Psychotherapy for Adolescents
Navigating the turbulence of adolescence can be a stormy process for the young adolescent and their parents and carers who support them. Adolescence is a time of change and discovery as the young person negotiates the many challenges linked to puberty, separation and the need for greater independence from family, the growing importance of friendships and being part of a group, the search for identity, exploring sexuality, the pressures of school and exams combined with developing plans for the future.
Many of these changes can feel overwhelming for adolescents, who sometimes manage by turning to ways to rid themselves of the turmoil, such as engaging in unsafe and risk-taking behaviour such as substance misuse, sexualised behaviour, violence, and aggression, or self-harm, while others may become silent and withdrawn. Many parents find this age group especially hard to understand and be a parent during these challenging years and struggle to relate to or know how to help their child.

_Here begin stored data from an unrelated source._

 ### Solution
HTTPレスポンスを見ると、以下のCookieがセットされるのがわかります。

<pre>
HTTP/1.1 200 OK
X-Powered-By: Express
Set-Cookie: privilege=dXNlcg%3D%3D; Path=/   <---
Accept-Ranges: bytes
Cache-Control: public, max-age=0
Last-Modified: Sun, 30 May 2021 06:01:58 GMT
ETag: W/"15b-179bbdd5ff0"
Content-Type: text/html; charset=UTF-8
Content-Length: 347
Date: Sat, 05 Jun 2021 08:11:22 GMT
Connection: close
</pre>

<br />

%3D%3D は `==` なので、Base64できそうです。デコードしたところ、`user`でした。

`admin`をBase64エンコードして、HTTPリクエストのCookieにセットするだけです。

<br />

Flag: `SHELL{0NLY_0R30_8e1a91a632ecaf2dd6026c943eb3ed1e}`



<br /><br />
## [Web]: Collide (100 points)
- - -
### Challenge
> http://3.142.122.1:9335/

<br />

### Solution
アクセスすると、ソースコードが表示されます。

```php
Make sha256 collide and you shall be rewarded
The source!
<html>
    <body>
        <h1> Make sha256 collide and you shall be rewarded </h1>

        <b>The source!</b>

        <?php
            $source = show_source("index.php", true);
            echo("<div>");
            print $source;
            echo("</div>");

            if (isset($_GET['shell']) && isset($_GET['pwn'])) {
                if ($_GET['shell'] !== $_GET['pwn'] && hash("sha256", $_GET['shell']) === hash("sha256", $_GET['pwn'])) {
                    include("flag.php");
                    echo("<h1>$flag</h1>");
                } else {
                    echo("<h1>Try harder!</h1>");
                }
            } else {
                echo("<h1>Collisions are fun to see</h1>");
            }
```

Psychoanalytic psychotherapy can help with a range of difficulties and conditions.
With adolescents this includes (but not limited to):
- Low mood and depression
- Anxiety
- Stress
- Worry, fears and phobias, obsessive-compulsive behaviours
- Sleeping difficulties
- Suicidal thoughts
- Self-harm and destructive behaviour
- Addiction and substance misuse
- Low-confidence, low self-esteem
- Difficulties at school (including refusal and truancy and attending boarding school)
- Problems with peer and family relationships
- Psychosomatic symptoms
- Eating disorders, disordered eating
- Adverse childhood experiences, e.g., the impact of trauma, abuse, neglect
- Issues relating to sexuality
- Gender confusion/gender-related distress
- Excessive reliance on/use of technology, gadgets, gaming, internet, social media
- Coping with life events (e.g., parental separation, death in the family/friend, chronic illness)

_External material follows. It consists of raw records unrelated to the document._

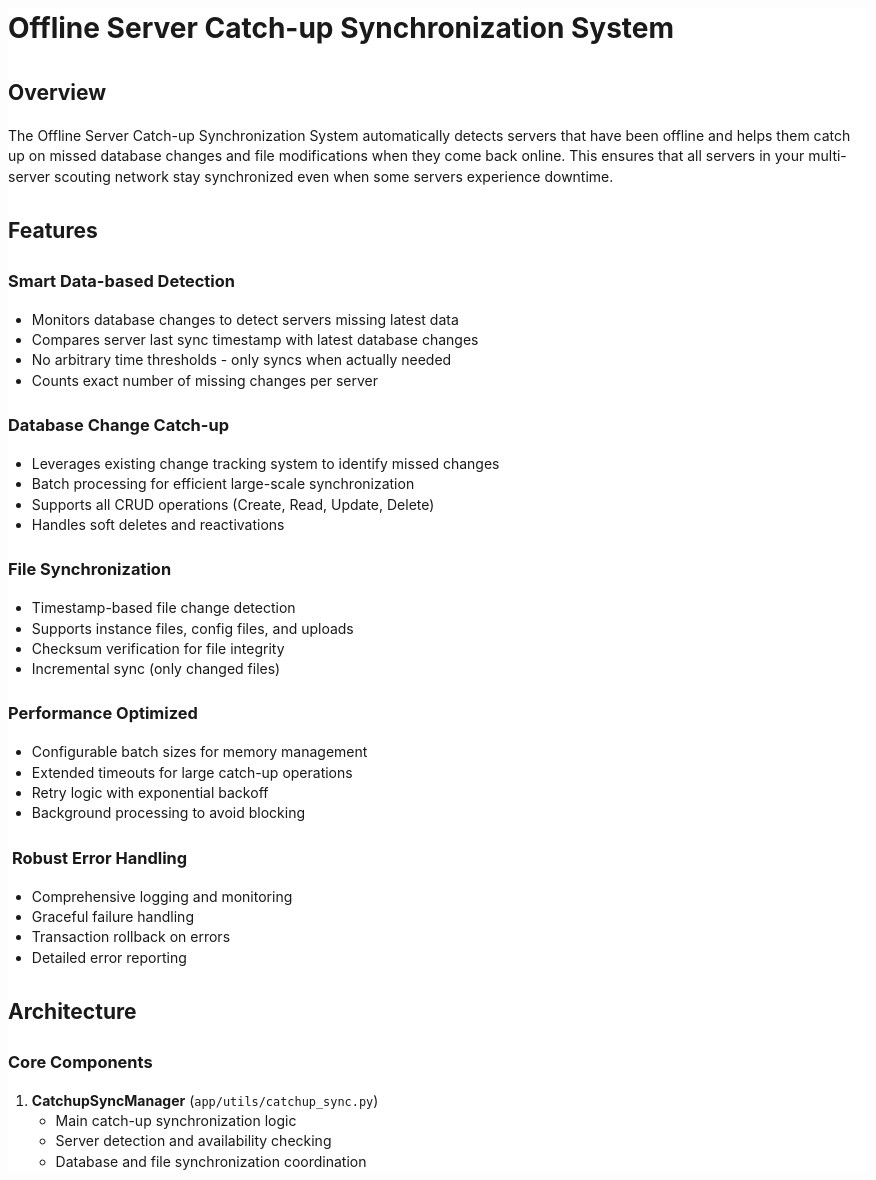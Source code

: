 # Offline Server Catch-up Synchronization System

## Overview

The Offline Server Catch-up Synchronization System automatically detects servers that have been offline and helps them catch up on missed database changes and file modifications when they come back online. This ensures that all servers in your multi-server scouting network stay synchronized even when some servers experience downtime.

## Features

###  **Smart Data-based Detection**
- Monitors database changes to detect servers missing latest data
- Compares server last sync timestamp with latest database changes
- No arbitrary time thresholds - only syncs when actually needed
- Counts exact number of missing changes per server

###  **Database Change Catch-up**
- Leverages existing change tracking system to identify missed changes
- Batch processing for efficient large-scale synchronization
- Supports all CRUD operations (Create, Read, Update, Delete)
- Handles soft deletes and reactivations

###  **File Synchronization**
- Timestamp-based file change detection
- Supports instance files, config files, and uploads
- Checksum verification for file integrity
- Incremental sync (only changed files)

###  **Performance Optimized**
- Configurable batch sizes for memory management
- Extended timeouts for large catch-up operations
- Retry logic with exponential backoff
- Background processing to avoid blocking

### ️ **Robust Error Handling**
- Comprehensive logging and monitoring
- Graceful failure handling
- Transaction rollback on errors
- Detailed error reporting

## Architecture

### Core Components

1. **CatchupSyncManager** (`app/utils/catchup_sync.py`)
   - Main catch-up synchronization logic
   - Server detection and availability checking
   - Database and file synchronization coordination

Psychoanalytic psychotherapy provides a regular and safe space where adolescents can talk about whatever is on their mind, be quiet, or use creative materials. It is a space where thoughts and feelings are slowed down and explored together with the therapist. It is a space for reflection where unrecognised patterns of behaviours and ways of relating can be observed and thought about, creating the opportunity to know and connect with oneself in a different way. In doing so, repetitive patterns of thinking and behaviour established earlier in childhood can be broken, relieving a young person from their troubling symptoms and creating the conditions of possibility to experience their relationships and live life differently.
"Life can only be understood backwards, but it must be lived forwards” ~ Soren Kierkegaard.